[Entries taken from a collection]
....

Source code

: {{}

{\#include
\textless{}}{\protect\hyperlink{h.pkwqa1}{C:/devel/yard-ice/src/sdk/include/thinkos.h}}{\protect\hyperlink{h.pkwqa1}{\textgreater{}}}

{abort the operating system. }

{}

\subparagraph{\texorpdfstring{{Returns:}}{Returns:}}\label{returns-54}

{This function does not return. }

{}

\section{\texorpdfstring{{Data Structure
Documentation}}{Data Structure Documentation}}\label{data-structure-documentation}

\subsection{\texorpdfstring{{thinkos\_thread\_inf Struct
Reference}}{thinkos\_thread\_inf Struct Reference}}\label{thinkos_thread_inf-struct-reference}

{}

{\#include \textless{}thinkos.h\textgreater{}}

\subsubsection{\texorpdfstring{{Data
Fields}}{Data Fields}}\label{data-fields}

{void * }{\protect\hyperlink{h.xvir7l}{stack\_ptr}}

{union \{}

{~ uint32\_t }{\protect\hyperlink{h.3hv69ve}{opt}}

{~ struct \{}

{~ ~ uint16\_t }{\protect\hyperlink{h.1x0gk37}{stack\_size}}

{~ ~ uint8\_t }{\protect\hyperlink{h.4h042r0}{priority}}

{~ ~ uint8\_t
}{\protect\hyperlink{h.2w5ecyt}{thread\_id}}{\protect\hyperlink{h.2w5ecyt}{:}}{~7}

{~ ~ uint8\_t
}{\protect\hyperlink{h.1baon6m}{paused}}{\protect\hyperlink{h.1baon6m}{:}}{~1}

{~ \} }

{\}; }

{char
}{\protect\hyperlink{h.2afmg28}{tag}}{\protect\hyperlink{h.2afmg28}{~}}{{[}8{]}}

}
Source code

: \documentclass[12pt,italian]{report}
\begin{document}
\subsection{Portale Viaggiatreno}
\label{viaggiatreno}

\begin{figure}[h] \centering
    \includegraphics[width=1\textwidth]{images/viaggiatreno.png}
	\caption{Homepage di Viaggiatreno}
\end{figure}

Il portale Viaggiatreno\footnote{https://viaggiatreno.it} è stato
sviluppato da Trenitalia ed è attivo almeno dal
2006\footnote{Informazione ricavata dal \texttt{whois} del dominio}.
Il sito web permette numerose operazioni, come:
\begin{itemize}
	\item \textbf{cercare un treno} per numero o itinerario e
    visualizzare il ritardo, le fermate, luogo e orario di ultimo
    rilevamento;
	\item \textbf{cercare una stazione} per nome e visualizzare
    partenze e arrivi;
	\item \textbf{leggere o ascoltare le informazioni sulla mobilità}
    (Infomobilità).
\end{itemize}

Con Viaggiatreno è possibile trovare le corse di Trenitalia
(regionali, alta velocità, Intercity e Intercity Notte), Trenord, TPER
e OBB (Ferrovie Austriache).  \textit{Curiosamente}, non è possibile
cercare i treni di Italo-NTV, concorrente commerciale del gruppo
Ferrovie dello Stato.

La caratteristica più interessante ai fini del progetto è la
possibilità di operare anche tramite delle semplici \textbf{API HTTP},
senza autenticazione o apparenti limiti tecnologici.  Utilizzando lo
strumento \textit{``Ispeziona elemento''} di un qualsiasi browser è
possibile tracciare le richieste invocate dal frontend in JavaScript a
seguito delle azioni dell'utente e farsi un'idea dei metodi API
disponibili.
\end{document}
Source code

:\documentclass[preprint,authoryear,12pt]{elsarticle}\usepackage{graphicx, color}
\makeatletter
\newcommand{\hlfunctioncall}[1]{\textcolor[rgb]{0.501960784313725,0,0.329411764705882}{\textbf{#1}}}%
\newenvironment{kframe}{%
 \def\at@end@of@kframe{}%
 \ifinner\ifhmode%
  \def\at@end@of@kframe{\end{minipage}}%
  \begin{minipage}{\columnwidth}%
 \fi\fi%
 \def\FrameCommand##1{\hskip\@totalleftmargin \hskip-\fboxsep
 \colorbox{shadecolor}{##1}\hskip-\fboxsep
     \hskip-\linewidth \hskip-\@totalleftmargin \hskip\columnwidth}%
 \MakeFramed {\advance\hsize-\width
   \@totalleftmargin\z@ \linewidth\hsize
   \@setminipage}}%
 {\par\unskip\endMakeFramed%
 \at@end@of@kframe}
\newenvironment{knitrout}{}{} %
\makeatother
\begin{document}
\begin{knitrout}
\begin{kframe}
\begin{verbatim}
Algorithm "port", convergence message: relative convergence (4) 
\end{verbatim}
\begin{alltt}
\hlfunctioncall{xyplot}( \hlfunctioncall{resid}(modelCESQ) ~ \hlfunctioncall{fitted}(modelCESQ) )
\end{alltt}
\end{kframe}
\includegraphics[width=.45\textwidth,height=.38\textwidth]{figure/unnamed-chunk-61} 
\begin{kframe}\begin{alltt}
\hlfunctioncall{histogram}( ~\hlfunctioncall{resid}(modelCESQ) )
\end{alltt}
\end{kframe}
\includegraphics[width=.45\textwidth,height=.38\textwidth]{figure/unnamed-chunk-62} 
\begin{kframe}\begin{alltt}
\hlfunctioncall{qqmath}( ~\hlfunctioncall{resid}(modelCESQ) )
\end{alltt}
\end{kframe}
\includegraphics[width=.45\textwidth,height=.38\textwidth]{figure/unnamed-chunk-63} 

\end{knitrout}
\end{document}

....

WHAT YOU WILL DO
Find how many lines in the entries above have the string "hlfunctioncall" and report only that number.

TASK ANSWER
4